Managing the hormonal chaos - Menopause
Clinical Nutrition • • 1 minute to read • By Dr Poonam Vichare, INFS Faculty
Dr Poonam Vichare
Menopause is a time when women stop menstruating and the ovaries stop their function. The time before menopause is called perimenopause. Perimenopause is a signaling time to menopause with high to low (uneven) fluctuations of hormones, estrogen, and progesterone along with the onset of various clinical symptoms that impact the quality of life and behavior of women. The symptoms are,
- Irregular or unusual menstrual flow (hemorrhagic)
- Hot flashes
- Vaginal or sexual symptoms
- Sleep and mood changes
- New onset of or worsening of mood disorders.
The symptoms are not limited to those mentioned.
The first or early stage is identified either with the persistent difference in menstrual cycle length (≥ 7 days) or one or more skipped cycles. This irregularity progresses to the next stage.
The late menopausal transition, which has longer periods of an amenorrhea of 60 days or more lasting for 1-3 years and dramatic fluctuations in hormones. This stage is associated with vasomotor symptoms (VMS) [the highest prevalence is found after final menstrual period (FMP)]. VMS is also known as “Hot flashes” or hot flushes. Other symptoms are, vaginal disturbances, sleep disturbances, mood changes, urinary incontinence, cognitive decline, weight gain and sexual dysfunction. These last for 1-2 years after menopause, but can be longer in a few women for up to 10 years.
The hormonal chaos
Early menopause is associated with an increased risk of Cardiovascular Diseases and osteoporosis, and a decreased risk of breast cancer. These are based on the levels of estrogen. The hormonal changes in the transition of menopause are an increase in the follicle stimulating hormone (FSH) and luteinizing hormone (LH) and a decrease in estrogen, progesterone, testosterone, androstenedione, DHEA, thyroxine (T3), triiodothyronine (T4), and growth hormone (GH).
Risks associated with menopause
Along with the other health factors, menopause also influences changes in body composition leading to decreased muscle and bone mass with increased fat mass, hence gaining weight. It also increases chances of metabolic disorders and other bone diseases like osteoporosis. Abnormal bleeding in the menopause phase poses a challenge by either mimicking or masking pathological diagnosis like reproductive cancers. A thorough evaluation has to be done by a medical physician by assessing various factors like BMI, thyroid, uterus, cervix etc.

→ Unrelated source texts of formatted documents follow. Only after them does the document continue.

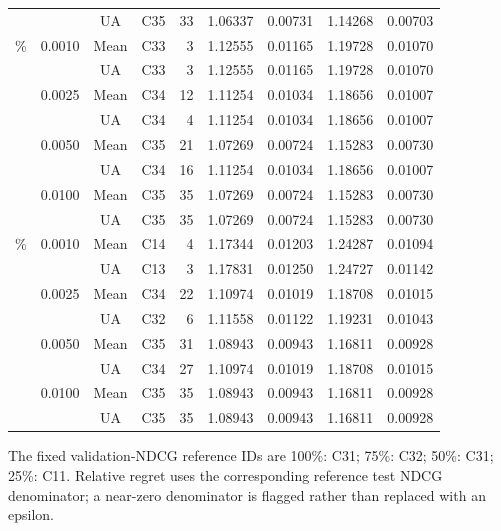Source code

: \begin{table}[H]
{\begin{tabular}{@{}llccrrrrr@{}}
 &  & UA & C35 & 33 & 1.06337 & 0.00731 & 1.14268 & 0.00703 \\
\addlinespace
50\% & 0.0010 & Mean & C33 & 3 & 1.12555 & 0.01165 & 1.19728 & 0.01070 \\
 &  & UA & C33 & 3 & 1.12555 & 0.01165 & 1.19728 & 0.01070 \\
 & 0.0025 & Mean & C34 & 12 & 1.11254 & 0.01034 & 1.18656 & 0.01007 \\
 &  & UA & C34 & 4 & 1.11254 & 0.01034 & 1.18656 & 0.01007 \\
 & 0.0050 & Mean & C35 & 21 & 1.07269 & 0.00724 & 1.15283 & 0.00730 \\
 &  & UA & C34 & 16 & 1.11254 & 0.01034 & 1.18656 & 0.01007 \\
 & 0.0100 & Mean & C35 & 35 & 1.07269 & 0.00724 & 1.15283 & 0.00730 \\
 &  & UA & C35 & 35 & 1.07269 & 0.00724 & 1.15283 & 0.00730 \\
\addlinespace
25\% & 0.0010 & Mean & C14 & 4 & 1.17344 & 0.01203 & 1.24287 & 0.01094 \\
 &  & UA & C13 & 3 & 1.17831 & 0.01250 & 1.24727 & 0.01142 \\
 & 0.0025 & Mean & C34 & 22 & 1.10974 & 0.01019 & 1.18708 & 0.01015 \\
 &  & UA & C32 & 6 & 1.11558 & 0.01122 & 1.19231 & 0.01043 \\
 & 0.0050 & Mean & C35 & 31 & 1.08943 & 0.00943 & 1.16811 & 0.00928 \\
 &  & UA & C34 & 27 & 1.10974 & 0.01019 & 1.18708 & 0.01015 \\
 & 0.0100 & Mean & C35 & 35 & 1.08943 & 0.00943 & 1.16811 & 0.00928 \\
 &  & UA & C35 & 35 & 1.08943 & 0.00943 & 1.16811 & 0.00928 \\
\bottomrule
\end{tabular}%
}
\par\smallskip\footnotesize The fixed validation-NDCG reference IDs are 100\%: C31; 75\%: C32; 50\%: C31; 25\%: C11. Relative regret uses the corresponding reference test NDCG denominator; a near-zero denominator is flagged rather than replaced with an epsilon.
\end{table}
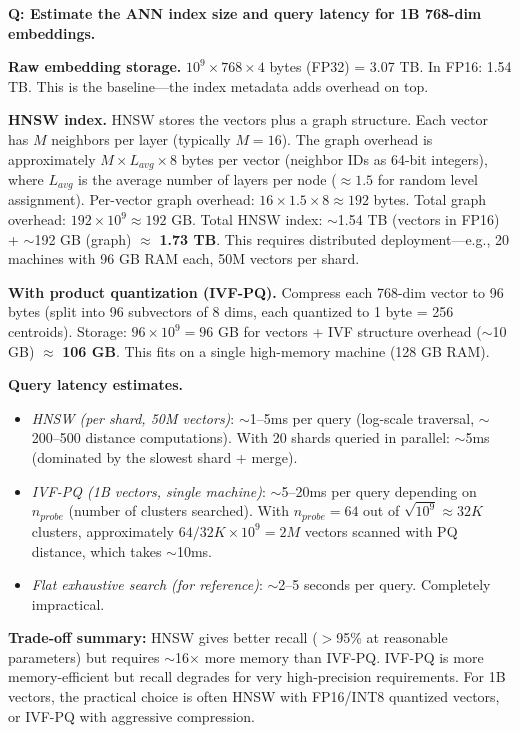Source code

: \begin{interviewq}
\textbf{Q: Estimate the ANN index size and query latency for 1B 768-dim embeddings.}

 \quad {} \quad \badgefreq{\freqmed}

\stronganswer

\textbf{Raw embedding storage.} $10^9 \times 768 \times 4$ bytes (FP32) = 3.07 TB. In FP16: 1.54 TB. This is the baseline---the index metadata adds overhead on top.

\textbf{HNSW index.} HNSW stores the vectors plus a graph structure. Each vector has $M$ neighbors per layer (typically $M=16$). The graph overhead is approximately $M \times L_{avg} \times 8$ bytes per vector (neighbor IDs as 64-bit integers), where $L_{avg}$ is the average number of layers per node ($\approx 1.5$ for random level assignment). Per-vector graph overhead: $16 \times 1.5 \times 8 \approx 192$ bytes. Total graph overhead: $192 \times 10^9 \approx 192$ GB. Total HNSW index: $\sim$1.54 TB (vectors in FP16) + $\sim$192 GB (graph) $\approx$ \textbf{1.73 TB}. This requires distributed deployment---e.g., 20 machines with 96 GB RAM each, 50M vectors per shard.

\textbf{With product quantization (IVF-PQ).} Compress each 768-dim vector to 96 bytes (split into 96 subvectors of 8 dims, each quantized to 1 byte = 256 centroids). Storage: $96 \times 10^9 = 96$ GB for vectors + IVF structure overhead ($\sim$10 GB) $\approx$ \textbf{106 GB}. This fits on a single high-memory machine (128 GB RAM).

\textbf{Query latency estimates.}
\begin{itemize}
    \item \textit{HNSW (per shard, 50M vectors)}: $\sim$1--5ms per query (log-scale traversal, $\sim$200--500 distance computations). With 20 shards queried in parallel: $\sim$5ms (dominated by the slowest shard + merge).
    \item \textit{IVF-PQ (1B vectors, single machine)}: $\sim$5--20ms per query depending on $n_{probe}$ (number of clusters searched). With $n_{probe}=64$ out of $\sqrt{10^9} \approx 32K$ clusters, approximately $64/32K \times 10^9 = 2M$ vectors scanned with PQ distance, which takes $\sim$10ms.
    \item \textit{Flat exhaustive search (for reference)}: $\sim$2--5 seconds per query. Completely impractical.
\end{itemize}

\textbf{Trade-off summary:} HNSW gives better recall ($>$95\% at reasonable parameters) but requires $\sim$16$\times$ more memory than IVF-PQ. IVF-PQ is more memory-efficient but recall degrades for very high-precision requirements. For 1B vectors, the practical choice is often HNSW with FP16/INT8 quantized vectors, or IVF-PQ with aggressive compression.


\end{interviewq}

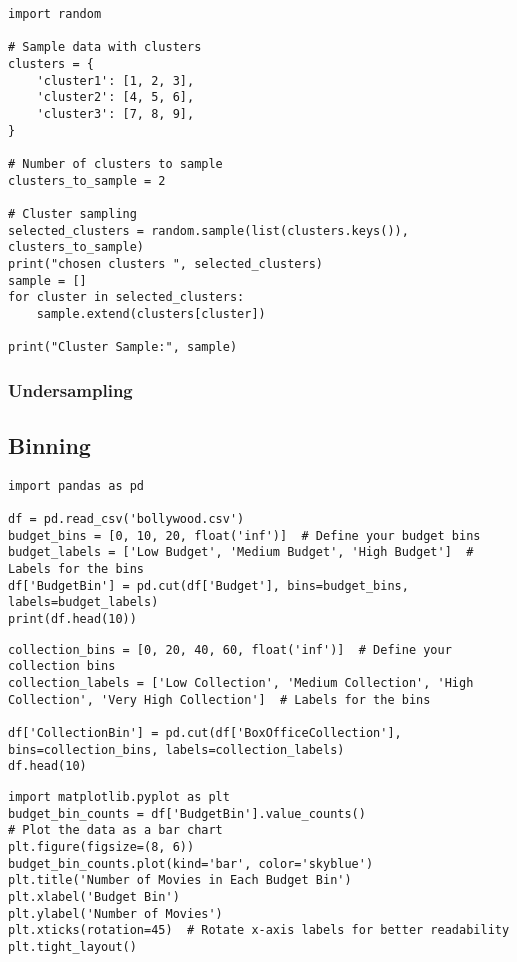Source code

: \documentclass[11pt]{article}
\begin{document}
\begin{verbatim}
import random

# Sample data with clusters
clusters = {
    'cluster1': [1, 2, 3],
    'cluster2': [4, 5, 6],
    'cluster3': [7, 8, 9],
}

# Number of clusters to sample
clusters_to_sample = 2

# Cluster sampling
selected_clusters = random.sample(list(clusters.keys()), clusters_to_sample)
print("chosen clusters ", selected_clusters)
sample = []
for cluster in selected_clusters:
    sample.extend(clusters[cluster])

print("Cluster Sample:", sample)
\end{verbatim}
\subsubsection{Undersampling}
\label{sec:org4824022}
\subsection{Binning}
\label{sec:org598d173}
\begin{verbatim}
import pandas as pd

df = pd.read_csv('bollywood.csv')
budget_bins = [0, 10, 20, float('inf')]  # Define your budget bins
budget_labels = ['Low Budget', 'Medium Budget', 'High Budget']  # Labels for the bins
df['BudgetBin'] = pd.cut(df['Budget'], bins=budget_bins, labels=budget_labels)
print(df.head(10))
\end{verbatim}

\begin{verbatim}
collection_bins = [0, 20, 40, 60, float('inf')]  # Define your collection bins
collection_labels = ['Low Collection', 'Medium Collection', 'High Collection', 'Very High Collection']  # Labels for the bins

df['CollectionBin'] = pd.cut(df['BoxOfficeCollection'], bins=collection_bins, labels=collection_labels)
df.head(10)
\end{verbatim}

\begin{verbatim}
import matplotlib.pyplot as plt
budget_bin_counts = df['BudgetBin'].value_counts()
# Plot the data as a bar chart
plt.figure(figsize=(8, 6))
budget_bin_counts.plot(kind='bar', color='skyblue')
plt.title('Number of Movies in Each Budget Bin')
plt.xlabel('Budget Bin')
plt.ylabel('Number of Movies')
plt.xticks(rotation=45)  # Rotate x-axis labels for better readability
plt.tight_layout()
\end{verbatim}
\end{document}
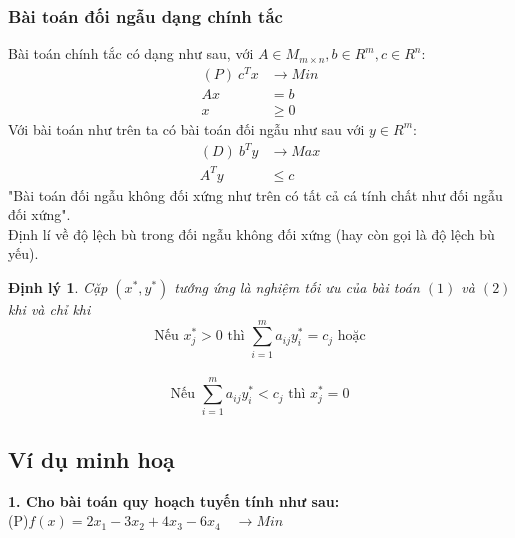 \documentclass{article}
\newtheorem{dl}{Định lý}
\begin{document}
        \subsubsection{Bài toán đối ngẫu dạng chính tắc}
            Bài toán chính tắc có dạng như sau, với $A \in M_{m \times n},b \in R^m, c \in R^n$:
                \begin{equation}
                    \begin{split}
                        (P) \: c^Tx &\rightarrow Min \\
                        Ax&=b \\
                        x &\geq 0
                    \end{split}
                \end{equation}
            Với bài toán như trên ta có bài toán đối ngẫu như sau với $y \in R^m$:
                \begin{equation}
                    \begin{split}
                        (D) \: b^Ty &\rightarrow Max \\
                        A^Ty &\leq c
                    \end{split}
                \end{equation}
            "Bài toán đối ngẫu không đối xứng như trên có tất cả cá tính chất như đối ngẫu đối xứng". \\
            Định lí về độ lệch bù trong đối ngẫu không đối xứng (hay còn gọi là độ lệch bù yếu).
            \begin{dl}
                Cặp $(x^*,y^*)$ tướng ứng là nghiệm tối ưu của bài toán $(1)$ và $(2)$ khi và chỉ khi
                $$\text{Nếu } x_j^* > 0 \text{ thì } \sum_{i=1}^ma_{ij}y_i^*=c_j \text{ hoặc}$$ \\
                $$\text{Nếu } \sum_{i=1}^ma_{ij}y_i^* < c_j \text{ thì } x_j^*=0$$
            \end{dl}
    \subsection{Ví dụ minh hoạ}
    \textbf{1. Cho bài toán quy hoạch tuyến tính như sau:}\\

    \big(P\big)\quad $f(x)=2x_1-3x_2+4x_3-6x_4\quad \longrightarrow Min$\\
    
\end{document}
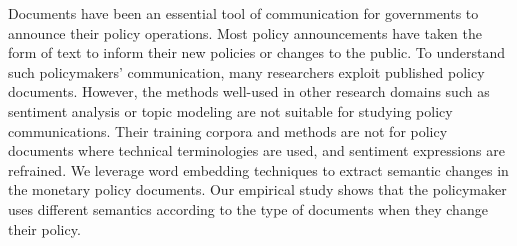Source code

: Documents have been an essential tool of communication for governments to announce their policy operations. Most policy announcements have taken the form of text to inform their new policies or changes to the public. To understand such policymakers' communication, many researchers exploit published policy documents. However, the methods well-used in other research domains such as sentiment analysis or topic modeling are not suitable for studying policy communications. Their training corpora and methods are not for policy documents where technical terminologies are used, and sentiment expressions are refrained. We leverage word embedding techniques to extract semantic changes in the monetary policy documents. Our empirical study shows that the policymaker uses different semantics according to the type of documents when they change their policy.
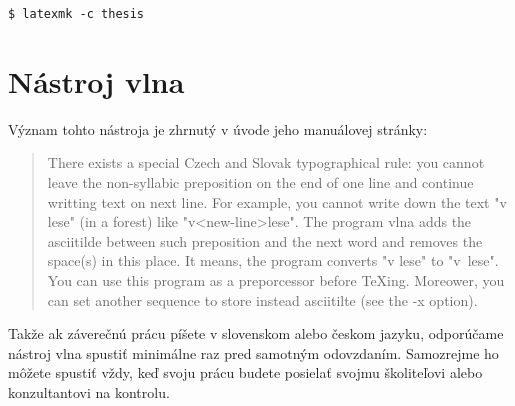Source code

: \begin{verbatim}
$ latexmk -c thesis
\end{verbatim}


\section{Nástroj vlna}

Význam tohto nástroja je zhrnutý v úvode jeho manuálovej stránky:

\begin{quote}
There exists a special Czech and Slovak typographical rule: you cannot leave the non-syllabic preposition on the end of one line and continue writting text on next line. For  example, you  cannot  write  down  the text "v lese" (in a forest) like "v<new-line>lese". The program vlna adds the asciitilde between  such  preposition  and  the next  word and removes the space(s) in this place.  It means, the program converts "v lese" to "v~lese". You  can  use  this  program  as  a  preporcessor  before  TeXing. Moreower,  you  can  set  another  sequence  to  store instead asciitilte (see the -x option).
\end{quote}

Takže ak záverečnú prácu píšete v slovenskom alebo českom jazyku, odporúčame nástroj vlna spustiť minimálne raz pred samotným odovzdaním. Samozrejme ho môžete spustiť vždy, keď svoju prácu budete posielať svojmu školiteľovi alebo konzultantovi na kontrolu.
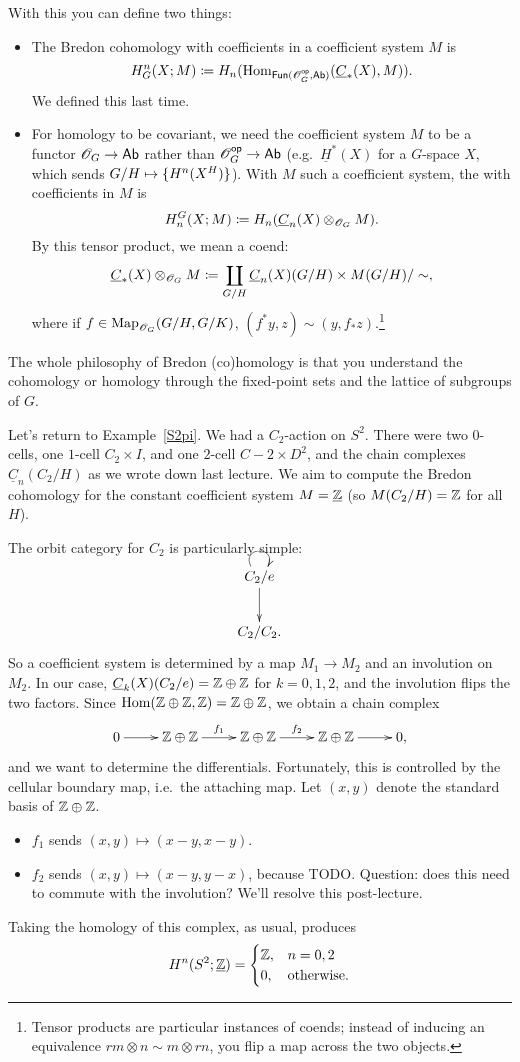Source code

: With this you can define two things:
\begin{itemize}
	\item The Bredon cohomology with coefficients in a coefficient system $M$ is
	\[H_G^n(X;M) \coloneqq H_n(\operatorname{Hom}_{\mathsf{Fun}(\mathscr O_G^{\mathsf{op}}, \mathsf{Ab})}(\underline C_*(X), M)).\]
	We defined this last time.
	\item For homology to be covariant, we need the coefficient system $M$ to be a functor $\mathscr O_G\to\mathsf{Ab}$ rather
	than $\mathscr O_G^{\mathsf{op}}\to\mathsf{Ab}$ (e.g.\ $\underline H^*(X)$ for a $G$-space $X$, which sends $G/H\mapsto\set{H^n(X^H)}$).
	With $M$ such a coefficient system, the  with coefficients in $M$ is
	\[H_n^G(X; M) \coloneqq H_n(\underline C_n(X)\otimes_{\mathscr O_G} M).\]
	By this tensor product, we mean a coend:
	\[\underline C_*(X)\otimes_{\mathscr O_G} M \coloneqq \coprod_{G/H} \underline C_n(X)(G/H)\times M(G/H)/\sim,\]
	where if $f\in\operatorname{Map}_{\mathscr O_G}(G/H, G/K)$, $(f^*y, z)\sim (y, f_*z)$.\footnote{Tensor products are particular
	instances of coends; instead of inducing an equivalence $rm\otimes n\sim m\otimes rn$, you flip a map across
	the two objects.}
\end{itemize}
The whole philosophy of Bredon (co)homology is that you understand the cohomology or homology through the
fixed-point sets and the lattice of subgroups of $G$.
\begin{exm}
Let's return to Example~\ref{S2pi}. We had a $C_2$-action on $S^2$. There were two $0$-cells, one $1$-cell
$C_2\times I$, and one $2$-cell $C-2\times D^2$, and the chain complexes $\underline C_n(C_2/H)$ as we wrote down
last lecture. We aim to compute the Bredon cohomology for the constant coefficient system $M = \underline{\mathbb Z}$ (so
$M(C_2/H) = \mathbb Z$ for all $H$).

The orbit category for $C_2$ is particularly simple:
\[\xymatrix{
	C_2/e\ar[d]\ar@(ul, ur)\\
	C_2/C_2.
}\]
So a coefficient system is determined by a map $M_1\to M_2$ and an involution on $M_2$. In our case, $\underline
C_k(X)(C_2/e) = \mathbb Z\oplus\mathbb Z$ for $k = 0,1,2$, and the involution flips the two factors. Since $\operatorname{Hom}(\mathbb Z\oplus\mathbb Z, \mathbb Z)
= \mathbb Z\oplus\mathbb Z$, we obtain a chain complex
\[\shortexact[f_1][f_2]{\Z\oplus\Z}{\Z\oplus\Z}{\Z\oplus\Z},\]
and we want to determine the differentials. Fortunately, this is controlled by the cellular boundary map, i.e.\ the
attaching map. Let $(x,y)$ denote the standard basis of $\mathbb Z\oplus\mathbb Z$.
\begin{itemize}
	\item $f_1$ sends $(x,y)\mapsto (x-y, x-y)$.
	\item $f_2$ sends $(x,y)\mapsto (x-y, y-x)$, because {\color{red}TODO}. Question: does this need to commute
	with the involution? We'll resolve this post-lecture.
\end{itemize}
Taking the homology of this complex, as usual, produces
\[H^n(S^2;\underline{\mathbb Z}) = \begin{cases}
	\mathbb Z, & n = 0, 2\\
	0, &\text{otherwise.}
\end{cases}\]
\end{exm}
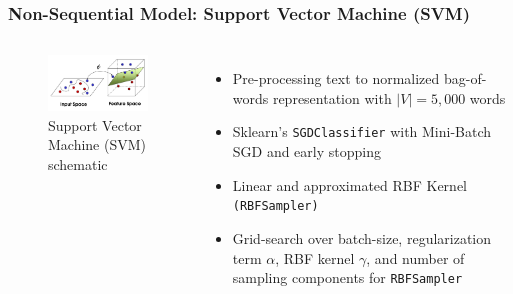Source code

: \documentclass{beamer}
\begin{document}
\begin{framefont}{\footnotesize}
	\begin{frame}
		\frametitle{Non-Sequential Model: Support Vector Machine (SVM)}
		\vspace{-10pt}
		\begin{columns}
			\centering
			\begin{figure}
				\captionsetup{justification=centering}
				\includegraphics[width=4.3cm]{svm.png}
				\caption{Support Vector Machine (SVM) schematic \parencite{svmSchematic}}
			\end{figure}
			\begin{itemize}
				\setlength\itemsep{1.5em}
				\item Pre-processing text to normalized bag-of-words representation with $|V| = 5,000$ words
				\item Sklearn's \texttt{SGDClassifier} with Mini-Batch SGD and early stopping
				\item Linear and approximated RBF Kernel \texttt{(RBFSampler)}
				\item Grid-search over batch-size, regularization term $\alpha$, RBF kernel $\gamma$, and number of sampling components for \texttt{RBFSampler}
			\end{itemize}
		\end{columns}
	\end{frame}
\end{framefont}
\end{document}
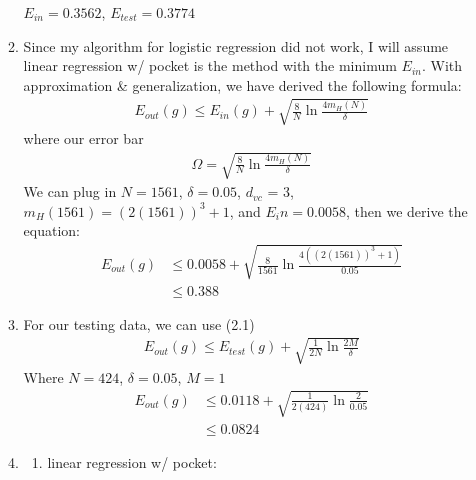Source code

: \documentclass{article}
\begin{document}
\begin{enumerate}
\begin{enumerate}[label=(\alph*)]
                $E_{in} = 0.3562$, $E_{test} = 0.3774$\\[0.25in]
            \item Since my algorithm for logistic regression did not work, I will assume linear regression w/ pocket is the method with the minimum $E_{in}$. With approximation \& generalization, we have derived the following formula:
                \begin{align*}
                    E_{out}(g) \leq E_{in}(g) + \sqrt{\frac{8}{N}\ln{\frac{4m_H(N)}{\delta}}}
                \end{align*}
                where our error bar
                \begin{align*}
                    \Omega = \sqrt{\frac{8}{N}\ln{\frac{4m_H(N)}{\delta}}}
                \end{align*}
                We can plug in $N = 1561$, $\delta = 0.05$, $d_{vc}$ = 3, $m_H(1561) = (2(1561))^{3} + 1$, and $E_in = 0.0058$, then we derive the equation:
                \begin{align*}
                    E_{out}(g) &\leq 0.0058 + \sqrt{\frac{8}{1561}\ln{\frac{4((2(1561))^3+1)}{0.05}}}\\
                    &\leq 0.388
                \end{align*}
            \item For our testing data, we can use (2.1)
                \begin{align*}
                    E_{out}(g) \leq E_{test}(g) + \sqrt{\frac{1}{2N}\ln{\frac{2M}{\delta}}}
                \end{align*}
                Where $N = 424$, $\delta = 0.05$, $M = 1$
                \begin{align*}
                    E_{out}(g) &\leq 0.0118 + \sqrt{\frac{1}{2(424)}\ln{\frac{2}{0.05}}}\\
                    &\leq 0.0824
                \end{align*}
            \item
            \begin{enumerate}[label=(\alph*)]
                \item linear regression w/ pocket:\\

\end{enumerate}
\end{enumerate}
\end{enumerate}
\end{document}
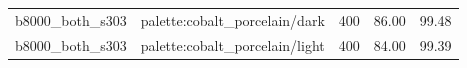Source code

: \begin{longtable}{l>{\raggedright\arraybackslash}p{.42\linewidth}rrr}
b8000\_\allowbreak{}both\_\allowbreak{}s303 & %
palette:cobalt\_\allowbreak{}porcelain/dark & %
400 & %
86.00 & %
99.48 \\ %

b8000\_\allowbreak{}both\_\allowbreak{}s303 & %
palette:cobalt\_\allowbreak{}porcelain/light & %
400 & %
84.00 & %
99.39 \\ %


\end{longtable}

Menopause is when women enter into another stage of life. Women should understand that it is not a medical issue & each woman may encounter it in an unexpected and different way. They can either improve their lifestyle habits and deal with the symptoms. Few of the tips can be included, but not limited to,
- Lifestyle changes like avoiding alcohol, caffeine & smoking.
- Maintaining a healthy body weight by consuming balanced nutrition. Avoid trigger foods and consume adequate vegetables and fruits.
- Try practicing mind & body calming techniques like yoga, deep breathing & meditation.
- Non-hormonal medications or antidepressants to treat the hot flushes.
- Kegel exercises to strengthen the pelvic floor muscles to prevent urinary incontinence.
- Adequate hydration is important.
- Wearing loose & comfortable clothing while going to bed.
- Limiting the screen time to avoid sleep problems & practice good sleeping habits.
- Staying socially & mentally active by participating in activities that help build concentration & focus.
- De-stressing by avoiding undue load of tasks.
- For vaginal problems such as dryness, a vaginal moisturizer or lubricant is available over
The most effective treatment for menopausal symptoms is hormonal replacement therapy (HRT) but it is often associated with side effects leading to breast, endometrial cancer and vaginal hemorrhage. Hence, alternative methods have been developed on demand to minimize the above effects. Foods rich in antioxidants, in particular polyphenols (flavonoids like soy and green tea) might help decrease menopause symptoms. Polyphenols are found to alleviate VMS (hot flashes) during perimenopause, and they have proved to improve bone mineral density, more at the lumbar spine in postmenopausal women. A study suggests that a combination of isoflavones, calcium, vitamin D may exert a favorable effect on menopausal symptoms, sexual function and quality of life.
Menopause is also a period of psychological difficulties changing the lifestyle of women in multiple ways. Menopausal women need to know about their physical and psychosocial needs. Empowerment during the menopause can contribute to improving the perception of this stage and the importance of self-care. Most interventions for menopause women focus on educational intervention, physical activity/exercise, improving a healthy diet, stress management, healthy behaviors, preventing certain diseases and osteoporosis.